→ **Your instructions**:
Search the material below for "name" and copy every line where it occurs.
++++++++++++++++++++
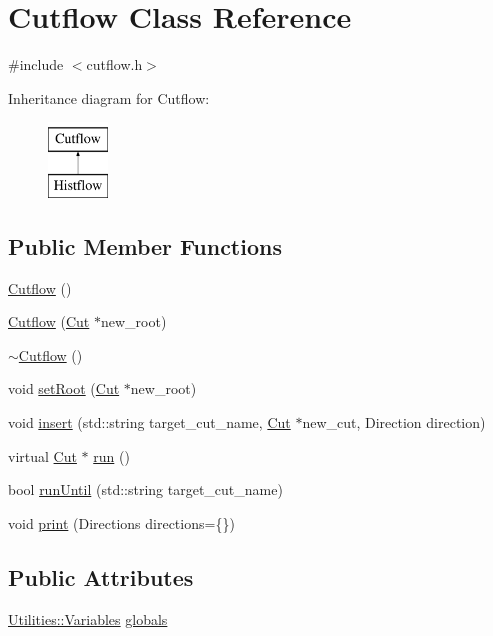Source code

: \hypertarget{classCutflow}{}\section{Cutflow Class Reference}
\label{classCutflow}


{\ttfamily \#include $<$cutflow.\+h$>$}

Inheritance diagram for Cutflow\+:\begin{figure}[H]
\begin{center}
\leavevmode
\includegraphics[height=2.000000cm]{classCutflow}
\end{center}
\end{figure}
\subsection*{Public Member Functions}
\begin{DoxyCompactItemize}
\item 
\hyperlink{classCutflow_a17811cb40a7906fc65e79ce69e3b21be}{Cutflow} ()
\item 
\hyperlink{classCutflow_a943ac94db62104f63499c41b5aa83b4d}{Cutflow} (\hyperlink{classCut}{Cut} $\ast$new\+\_\+root)
\item 
\hyperlink{classCutflow_adb300cd78d57a287934e4d22856a0ffe}{$\sim$\+Cutflow} ()
\item 
void \hyperlink{classCutflow_ad27d37141c3748779a5d81fad919ecbb}{set\+Root} (\hyperlink{classCut}{Cut} $\ast$new\+\_\+root)
\item 
void \hyperlink{classCutflow_a8da46f1053a6b97991489ee0920c29a1}{insert} (std\+::string target\+\_\+cut\+\_\+name, \hyperlink{classCut}{Cut} $\ast$new\+\_\+cut, Direction direction)
\item 
virtual \hyperlink{classCut}{Cut} $\ast$ \hyperlink{classCutflow_a563da4fc41aa5c611dd0ce37ce966f2c}{run} ()
\item 
bool \hyperlink{classCutflow_a3b5a6dc6e9490037d190eca691295859}{run\+Until} (std\+::string target\+\_\+cut\+\_\+name)
\item 
void \hyperlink{classCutflow_a5d9f9fa315303fa9f63738dd41c05042}{print} (Directions directions=\{\})
\end{DoxyCompactItemize}
\subsection*{Public Attributes}
\begin{DoxyCompactItemize}
\item 
\hyperlink{classUtilities_1_1Variables}{Utilities\+::\+Variables} \hyperlink{classCutflow_a71390324488ac6ed4a72c41f4a2c1c10}{globals}
\end{DoxyCompactItemize}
++++++++++++++++++++
→ **Finished task**:
void \hyperlink{classCutflow_a8da46f1053a6b97991489ee0920c29a1}{insert} (std\+::string target\+\_\+cut\+\_\+name, \hyperlink{classCut}{Cut} $\ast$new\+\_\+cut, Direction direction)
bool \hyperlink{classCutflow_a3b5a6dc6e9490037d190eca691295859}{run\+Until} (std\+::string target\+\_\+cut\+\_\+name)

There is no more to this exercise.